Multiplying by the inverse covariance (correlation) matrix essentially means dividing the input with the matrix. This is so that if features in your dataset are strongly correlated, the covariance will be high. Dividing by a large covariance will effectively reduce the distance.

While powerful, its use of correlation can be detrimantal when there is multicollinearity (strong correlations among features).

import pandas as pd
import numpy as np
from scipy.spatial.distance import mahalanobis

def mahalanobisD(normal_df, y_df):
    # calculate inverse covariance from normal state
    x_cov = normal_df.cov()
    inv_cov = np.linalg.pinv(x_cov)

    # get mean of normal state df
    x_mean = normal_df.mean()

    # calculate mahalanobis distance from each row of y_df
    distanceMD = []
    for i in range(len(y_df)):
        MD = mahalanobis(x_mean, y_df.iloc[i], inv_cov)
        distanceMD.append(MD)

    return distanceMD

Dynamic Time Warping

If two time series are identical, but one is shifted slightly along the time axis, then Euclidean distance may consider them to be very different from each other. DTW was introduced to overcome this limitation and give intuitive distance measurements between time series by ignoring both global and local shifts in the time dimension.

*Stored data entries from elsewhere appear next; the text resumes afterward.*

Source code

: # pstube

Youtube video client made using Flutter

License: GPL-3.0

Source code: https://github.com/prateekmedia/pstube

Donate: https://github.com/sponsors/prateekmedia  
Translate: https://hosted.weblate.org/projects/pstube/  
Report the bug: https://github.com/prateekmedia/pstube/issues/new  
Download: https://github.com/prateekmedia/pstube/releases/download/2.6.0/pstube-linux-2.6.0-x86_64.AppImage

DTW is a technique that finds the optimal alignment between two time series, if one time series may be “warped” non-linearly by stretching or shrinking it along its time axis.

Dynamic time warping is often used in speech recognition to determine if two waveforms represent the same spoken phrase. In a speech waveform, the duration of each spoken sound and the interval between sounds are permitted to vary, but the overall speech waveforms must be similar.

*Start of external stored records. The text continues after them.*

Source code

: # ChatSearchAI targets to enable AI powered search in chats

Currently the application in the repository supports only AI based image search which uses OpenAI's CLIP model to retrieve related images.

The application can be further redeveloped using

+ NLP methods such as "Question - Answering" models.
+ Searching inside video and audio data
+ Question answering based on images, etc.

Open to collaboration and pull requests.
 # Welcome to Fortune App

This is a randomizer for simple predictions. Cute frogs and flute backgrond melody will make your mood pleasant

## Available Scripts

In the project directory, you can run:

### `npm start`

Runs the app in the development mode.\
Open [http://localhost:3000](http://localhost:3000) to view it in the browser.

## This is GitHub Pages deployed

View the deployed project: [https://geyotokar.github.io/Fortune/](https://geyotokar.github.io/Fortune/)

There is a faster implementation of DTW called Fast DTW.

The result is DTW is such that if two time-series are identical, the DTW distance is 0, else any difference will be more than 0.

import numpy as np
from scipy.spatial.distance import euclidean
from fastdtw import fastdtw

x = np.array([[1,1], [2,2], [3,3], [4,4], [5,5]])
y = np.array([[2,2], [3,3], [4,4]])
distance, path = fastdtw(x, y, dist=euclidean)
print(distance)

# 2.8284271247461903

Symbolic Aggregate approXimation

SAX, developed in 2007, compares the similarity of two time-series patterns by slicing them into horizontal & vertical regions, and comparing between each of them. This can be easily explained by 4 charts shown below.

There are obvious benefits using such an algorithm, for one, it will be very fast as pattern matching is aggregated. However, the biggest downside is that both time-series signals have to be of same time-length.

Both signals are overlayed
Then normalised.
The chart is then sliced by various timeframes, Piecewise Aggregate Approximation, and each slice is compared between the two signals independently.
Each signal value, i.e., y-axis is then sliced horizontally into regions, and assigned an alphabet.

Lastly, we use a distance scoring metric, through a fixed lookup table to easily calculate the total scores between each pair of PAA.

E.g., if the PAA fall in a region or its immediate adjacent one, we assume they are the same, i.e., distance = 0. Else, a distance value is assigned. The total distance is then computed to derice a distance metric.

For this instance:

  • SAX transform of ts1 into string through 9-points PAA: “abddccbaa”
  • SAX transform of ts2 into string through 9-points PAA: “abbccddba”
  • SAX distance: 0 + 0 + 0.67 + 0 + 0 + 0 + 0.67 + 0 + 0 = 1.34

This is the code from the package saxpy. Unfortunately, it does not have the option of calculating of the sax distance.

import numpy as np
from saxpy.znorm import znorm
from saxpy.paa import paa
from saxpy.sax import ts_to_string
from saxpy.alphabet import cuts_for_asize

def saxpy_sax(signal, paa_segments=3, alphabet_size=3):
  sig_znorm = znorm(signal)
  sig_paa = paa(sig_znorm, paa_segments)
  sax = ts_to_string(sig_paa, cuts_for_asize(alphabet_size))
  return sax

sig1a = saxpy_sax(sig1)
sig2a = saxpy_sax(sig2)

Another more mature package is tslearn. It enables the calculation of sax distance, but the sax alphabets are set as integers instead.

from tslearn.piecewise import SymbolicAggregateApproximation

def tslearn_sax(sig1, sig2, n_segments, alphabet_size):

  # Z-transform, PAA & SAX transformation
  sax = SymbolicAggregateApproximation(n_segments=n_segments,
                                       alphabet_size_avg=alphabet_size)
  sax_data = sax.fit_transform([sig1_n,sig2_n])

  # distance measure
  distance = sax.distance_sax(sax_data[0],sax_data[1])

  return sax_data, distance

# [[[0]
#   [3]
#   [3]
#   [1]]

#  [[0]
#   [1]
#   [2]
#   [3]]]

# 1.8471662549420924